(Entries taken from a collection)
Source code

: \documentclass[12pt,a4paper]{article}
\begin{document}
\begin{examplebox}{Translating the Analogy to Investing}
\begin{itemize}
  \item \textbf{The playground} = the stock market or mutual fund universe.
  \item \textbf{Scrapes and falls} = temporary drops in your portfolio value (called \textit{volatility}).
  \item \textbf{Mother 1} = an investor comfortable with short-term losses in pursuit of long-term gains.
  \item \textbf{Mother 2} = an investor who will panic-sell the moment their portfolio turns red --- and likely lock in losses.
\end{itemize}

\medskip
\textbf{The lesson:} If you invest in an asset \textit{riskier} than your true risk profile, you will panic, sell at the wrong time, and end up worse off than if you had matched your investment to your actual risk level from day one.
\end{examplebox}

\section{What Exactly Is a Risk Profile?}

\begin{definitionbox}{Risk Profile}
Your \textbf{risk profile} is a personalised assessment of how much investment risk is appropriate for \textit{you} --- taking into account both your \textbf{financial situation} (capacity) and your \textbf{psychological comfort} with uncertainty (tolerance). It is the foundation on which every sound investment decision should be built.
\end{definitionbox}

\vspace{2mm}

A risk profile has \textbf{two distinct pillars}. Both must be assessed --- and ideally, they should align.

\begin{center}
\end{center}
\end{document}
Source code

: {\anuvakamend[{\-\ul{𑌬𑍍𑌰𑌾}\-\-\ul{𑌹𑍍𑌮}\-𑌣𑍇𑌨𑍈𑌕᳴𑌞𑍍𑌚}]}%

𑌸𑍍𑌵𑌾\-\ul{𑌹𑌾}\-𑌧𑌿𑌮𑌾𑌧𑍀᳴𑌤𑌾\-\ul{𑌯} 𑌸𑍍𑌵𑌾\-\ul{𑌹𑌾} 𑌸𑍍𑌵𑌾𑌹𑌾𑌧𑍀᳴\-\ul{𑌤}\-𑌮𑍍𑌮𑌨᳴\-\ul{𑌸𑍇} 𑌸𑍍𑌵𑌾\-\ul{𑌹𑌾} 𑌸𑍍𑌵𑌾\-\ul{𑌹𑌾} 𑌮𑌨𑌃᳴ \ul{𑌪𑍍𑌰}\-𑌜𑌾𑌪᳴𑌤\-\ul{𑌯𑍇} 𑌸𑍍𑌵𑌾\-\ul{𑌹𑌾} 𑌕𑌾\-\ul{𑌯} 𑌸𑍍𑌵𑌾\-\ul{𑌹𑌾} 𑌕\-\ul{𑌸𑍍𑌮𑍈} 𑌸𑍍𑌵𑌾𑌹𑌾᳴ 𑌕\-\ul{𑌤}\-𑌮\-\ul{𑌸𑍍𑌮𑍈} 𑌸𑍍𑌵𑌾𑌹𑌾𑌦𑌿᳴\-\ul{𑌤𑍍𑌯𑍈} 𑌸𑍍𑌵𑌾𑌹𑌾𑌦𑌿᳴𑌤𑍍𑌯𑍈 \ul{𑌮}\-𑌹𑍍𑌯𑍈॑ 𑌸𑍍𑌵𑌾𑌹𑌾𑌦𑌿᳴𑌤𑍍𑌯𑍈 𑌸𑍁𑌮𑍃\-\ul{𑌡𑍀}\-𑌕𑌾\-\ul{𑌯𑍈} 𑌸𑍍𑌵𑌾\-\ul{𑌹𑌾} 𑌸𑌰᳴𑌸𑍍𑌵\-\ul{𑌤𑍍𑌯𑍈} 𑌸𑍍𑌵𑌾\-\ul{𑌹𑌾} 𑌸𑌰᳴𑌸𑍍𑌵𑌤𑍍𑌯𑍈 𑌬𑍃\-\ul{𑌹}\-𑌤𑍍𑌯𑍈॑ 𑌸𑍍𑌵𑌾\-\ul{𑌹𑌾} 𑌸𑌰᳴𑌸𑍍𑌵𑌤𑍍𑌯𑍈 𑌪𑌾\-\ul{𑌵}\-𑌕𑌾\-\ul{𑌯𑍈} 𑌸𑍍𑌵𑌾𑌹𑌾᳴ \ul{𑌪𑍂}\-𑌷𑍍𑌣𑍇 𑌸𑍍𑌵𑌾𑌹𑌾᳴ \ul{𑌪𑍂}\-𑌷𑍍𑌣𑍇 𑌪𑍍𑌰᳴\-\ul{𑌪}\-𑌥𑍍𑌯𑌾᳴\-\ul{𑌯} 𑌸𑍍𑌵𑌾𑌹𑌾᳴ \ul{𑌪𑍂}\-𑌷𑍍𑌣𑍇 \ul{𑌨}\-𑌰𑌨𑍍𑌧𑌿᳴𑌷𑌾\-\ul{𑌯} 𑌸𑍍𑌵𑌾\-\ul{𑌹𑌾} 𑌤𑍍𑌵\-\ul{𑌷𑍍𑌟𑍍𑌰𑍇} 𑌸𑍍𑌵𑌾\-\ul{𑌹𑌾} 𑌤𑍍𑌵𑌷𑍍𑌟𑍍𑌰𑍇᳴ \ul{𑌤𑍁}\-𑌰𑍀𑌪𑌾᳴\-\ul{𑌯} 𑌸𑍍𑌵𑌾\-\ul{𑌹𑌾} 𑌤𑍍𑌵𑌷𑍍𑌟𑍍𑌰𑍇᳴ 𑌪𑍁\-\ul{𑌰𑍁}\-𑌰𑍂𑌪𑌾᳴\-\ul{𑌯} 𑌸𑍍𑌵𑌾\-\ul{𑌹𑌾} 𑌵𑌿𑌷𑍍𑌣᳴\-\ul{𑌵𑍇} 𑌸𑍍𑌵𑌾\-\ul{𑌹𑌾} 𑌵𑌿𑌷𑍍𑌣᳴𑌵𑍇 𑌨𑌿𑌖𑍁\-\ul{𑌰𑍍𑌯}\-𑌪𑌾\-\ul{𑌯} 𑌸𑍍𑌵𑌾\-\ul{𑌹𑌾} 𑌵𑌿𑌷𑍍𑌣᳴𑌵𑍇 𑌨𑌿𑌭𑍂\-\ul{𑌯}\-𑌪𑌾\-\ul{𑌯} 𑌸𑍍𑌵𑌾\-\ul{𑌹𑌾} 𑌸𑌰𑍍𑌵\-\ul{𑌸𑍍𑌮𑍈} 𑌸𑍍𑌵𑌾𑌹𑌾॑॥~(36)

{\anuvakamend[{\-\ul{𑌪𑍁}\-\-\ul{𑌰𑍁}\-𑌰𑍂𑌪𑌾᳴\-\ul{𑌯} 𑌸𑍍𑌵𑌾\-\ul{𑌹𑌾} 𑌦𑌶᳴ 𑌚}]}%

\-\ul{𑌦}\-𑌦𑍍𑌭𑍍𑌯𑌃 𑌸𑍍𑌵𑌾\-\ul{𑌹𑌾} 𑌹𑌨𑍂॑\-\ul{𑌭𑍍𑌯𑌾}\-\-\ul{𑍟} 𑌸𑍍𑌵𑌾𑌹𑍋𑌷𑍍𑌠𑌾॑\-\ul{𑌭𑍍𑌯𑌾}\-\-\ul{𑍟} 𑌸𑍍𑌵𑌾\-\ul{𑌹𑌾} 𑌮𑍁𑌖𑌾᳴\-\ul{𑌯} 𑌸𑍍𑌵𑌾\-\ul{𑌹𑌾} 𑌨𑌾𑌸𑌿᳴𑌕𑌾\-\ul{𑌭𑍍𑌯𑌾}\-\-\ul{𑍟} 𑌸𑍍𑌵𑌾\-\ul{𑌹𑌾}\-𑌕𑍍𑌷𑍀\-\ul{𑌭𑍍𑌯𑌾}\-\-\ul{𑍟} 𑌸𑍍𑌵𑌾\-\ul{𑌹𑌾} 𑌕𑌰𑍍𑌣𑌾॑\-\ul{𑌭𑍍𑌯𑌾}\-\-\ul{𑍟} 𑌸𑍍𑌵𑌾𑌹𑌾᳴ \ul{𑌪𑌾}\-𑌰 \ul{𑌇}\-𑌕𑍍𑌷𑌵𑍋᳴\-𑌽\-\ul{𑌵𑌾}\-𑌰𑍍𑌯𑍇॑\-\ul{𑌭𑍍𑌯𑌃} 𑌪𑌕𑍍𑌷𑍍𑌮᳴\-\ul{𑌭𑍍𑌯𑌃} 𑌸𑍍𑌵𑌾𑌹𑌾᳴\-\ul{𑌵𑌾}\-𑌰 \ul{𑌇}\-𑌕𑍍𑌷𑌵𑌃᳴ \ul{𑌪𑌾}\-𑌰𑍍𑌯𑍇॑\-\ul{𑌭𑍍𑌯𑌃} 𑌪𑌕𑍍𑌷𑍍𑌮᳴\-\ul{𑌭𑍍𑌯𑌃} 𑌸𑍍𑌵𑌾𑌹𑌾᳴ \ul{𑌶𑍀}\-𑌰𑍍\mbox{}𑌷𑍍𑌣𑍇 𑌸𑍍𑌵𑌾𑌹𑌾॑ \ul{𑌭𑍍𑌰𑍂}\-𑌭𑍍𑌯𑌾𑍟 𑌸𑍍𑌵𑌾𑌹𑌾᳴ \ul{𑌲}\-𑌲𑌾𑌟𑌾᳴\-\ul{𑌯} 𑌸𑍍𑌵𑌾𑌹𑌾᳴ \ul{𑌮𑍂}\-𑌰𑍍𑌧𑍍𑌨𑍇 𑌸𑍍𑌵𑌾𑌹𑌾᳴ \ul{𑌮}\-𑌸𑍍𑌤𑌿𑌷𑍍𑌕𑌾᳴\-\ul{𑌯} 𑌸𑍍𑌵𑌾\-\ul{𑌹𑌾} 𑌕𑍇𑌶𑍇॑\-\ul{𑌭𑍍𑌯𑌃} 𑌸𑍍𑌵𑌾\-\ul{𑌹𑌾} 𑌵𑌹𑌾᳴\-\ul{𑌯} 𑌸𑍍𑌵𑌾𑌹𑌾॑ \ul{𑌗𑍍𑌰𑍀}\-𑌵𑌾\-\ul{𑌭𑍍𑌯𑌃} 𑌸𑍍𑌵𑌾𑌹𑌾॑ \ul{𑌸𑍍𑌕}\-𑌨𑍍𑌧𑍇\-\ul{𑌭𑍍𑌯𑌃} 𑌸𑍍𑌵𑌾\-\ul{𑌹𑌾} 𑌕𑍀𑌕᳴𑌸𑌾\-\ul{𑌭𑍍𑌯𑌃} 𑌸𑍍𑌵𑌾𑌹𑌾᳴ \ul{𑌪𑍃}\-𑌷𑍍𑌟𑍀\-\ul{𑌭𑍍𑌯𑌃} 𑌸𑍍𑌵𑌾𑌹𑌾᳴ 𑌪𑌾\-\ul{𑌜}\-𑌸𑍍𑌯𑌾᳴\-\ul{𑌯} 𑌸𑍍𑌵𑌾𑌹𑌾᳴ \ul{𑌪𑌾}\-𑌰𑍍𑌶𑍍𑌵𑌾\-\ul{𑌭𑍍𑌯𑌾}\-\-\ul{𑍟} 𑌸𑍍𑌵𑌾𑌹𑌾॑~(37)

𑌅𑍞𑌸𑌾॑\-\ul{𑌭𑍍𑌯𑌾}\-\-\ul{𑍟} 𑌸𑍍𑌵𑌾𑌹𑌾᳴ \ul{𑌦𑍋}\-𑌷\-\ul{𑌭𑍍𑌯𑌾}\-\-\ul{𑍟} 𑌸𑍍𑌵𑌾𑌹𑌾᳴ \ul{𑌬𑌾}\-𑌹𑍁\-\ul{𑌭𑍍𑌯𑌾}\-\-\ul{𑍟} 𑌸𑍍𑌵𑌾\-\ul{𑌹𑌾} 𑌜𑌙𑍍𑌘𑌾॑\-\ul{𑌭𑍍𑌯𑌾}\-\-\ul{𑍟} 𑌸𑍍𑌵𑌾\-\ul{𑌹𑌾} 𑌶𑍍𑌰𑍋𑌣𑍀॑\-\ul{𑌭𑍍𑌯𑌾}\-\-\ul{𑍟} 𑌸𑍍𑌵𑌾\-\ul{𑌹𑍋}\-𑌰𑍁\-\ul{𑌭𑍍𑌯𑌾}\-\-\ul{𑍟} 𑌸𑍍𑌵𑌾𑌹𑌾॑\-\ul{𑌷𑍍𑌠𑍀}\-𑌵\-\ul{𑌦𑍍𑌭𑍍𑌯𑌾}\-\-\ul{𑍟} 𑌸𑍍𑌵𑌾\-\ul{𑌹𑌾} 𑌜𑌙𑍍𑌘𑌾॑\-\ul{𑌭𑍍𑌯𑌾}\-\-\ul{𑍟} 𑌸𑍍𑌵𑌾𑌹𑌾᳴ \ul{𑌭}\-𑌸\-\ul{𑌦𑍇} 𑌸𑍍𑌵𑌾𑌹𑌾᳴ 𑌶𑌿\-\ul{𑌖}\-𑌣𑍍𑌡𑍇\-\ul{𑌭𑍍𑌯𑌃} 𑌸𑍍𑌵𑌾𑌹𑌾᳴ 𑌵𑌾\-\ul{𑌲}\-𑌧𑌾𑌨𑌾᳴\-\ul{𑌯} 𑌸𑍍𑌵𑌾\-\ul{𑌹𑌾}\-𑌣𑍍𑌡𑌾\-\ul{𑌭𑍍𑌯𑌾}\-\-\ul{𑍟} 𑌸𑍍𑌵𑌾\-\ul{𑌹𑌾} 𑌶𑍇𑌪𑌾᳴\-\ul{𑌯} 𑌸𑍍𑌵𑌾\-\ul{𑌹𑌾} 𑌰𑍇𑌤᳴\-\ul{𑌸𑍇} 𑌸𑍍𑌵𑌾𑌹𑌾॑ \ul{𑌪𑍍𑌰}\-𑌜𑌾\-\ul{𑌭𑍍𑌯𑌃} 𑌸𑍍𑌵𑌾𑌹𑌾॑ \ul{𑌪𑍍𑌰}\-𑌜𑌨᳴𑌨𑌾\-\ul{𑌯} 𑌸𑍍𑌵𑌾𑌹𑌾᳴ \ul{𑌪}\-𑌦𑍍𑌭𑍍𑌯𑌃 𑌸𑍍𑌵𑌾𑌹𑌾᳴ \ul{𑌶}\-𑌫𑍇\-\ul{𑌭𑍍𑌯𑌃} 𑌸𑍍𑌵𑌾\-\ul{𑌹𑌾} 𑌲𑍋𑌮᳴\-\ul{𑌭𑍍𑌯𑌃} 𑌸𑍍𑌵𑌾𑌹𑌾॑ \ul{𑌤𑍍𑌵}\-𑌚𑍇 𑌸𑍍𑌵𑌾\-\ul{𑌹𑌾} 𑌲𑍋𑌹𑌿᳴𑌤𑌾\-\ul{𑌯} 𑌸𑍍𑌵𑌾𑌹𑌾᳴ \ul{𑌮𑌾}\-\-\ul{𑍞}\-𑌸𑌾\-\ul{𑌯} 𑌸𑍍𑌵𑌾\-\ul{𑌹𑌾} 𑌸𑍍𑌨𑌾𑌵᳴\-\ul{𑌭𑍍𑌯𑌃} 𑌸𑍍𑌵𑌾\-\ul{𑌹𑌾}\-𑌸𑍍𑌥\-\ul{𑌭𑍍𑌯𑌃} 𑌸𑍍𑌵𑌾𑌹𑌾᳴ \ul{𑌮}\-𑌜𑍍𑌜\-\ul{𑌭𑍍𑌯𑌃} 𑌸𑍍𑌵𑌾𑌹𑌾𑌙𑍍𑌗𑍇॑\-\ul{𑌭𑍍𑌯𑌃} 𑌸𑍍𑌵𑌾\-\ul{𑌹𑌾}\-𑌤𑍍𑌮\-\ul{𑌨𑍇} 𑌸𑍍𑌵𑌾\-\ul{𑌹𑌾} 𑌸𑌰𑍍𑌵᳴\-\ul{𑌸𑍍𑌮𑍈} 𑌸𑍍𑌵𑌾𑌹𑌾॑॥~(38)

_YOUR TASK_
Extract from the data every line where "should" shows up.

_EXERCISE OUTPUT_
Your \textbf{risk profile} is a personalised assessment of how much investment risk is appropriate for \textit{you} --- taking into account both your \textbf{financial situation} (capacity) and your \textbf{psychological comfort} with uncertainty (tolerance). It is the foundation on which every sound investment decision should be built.
A risk profile has \textbf{two distinct pillars}. Both must be assessed --- and ideally, they should align.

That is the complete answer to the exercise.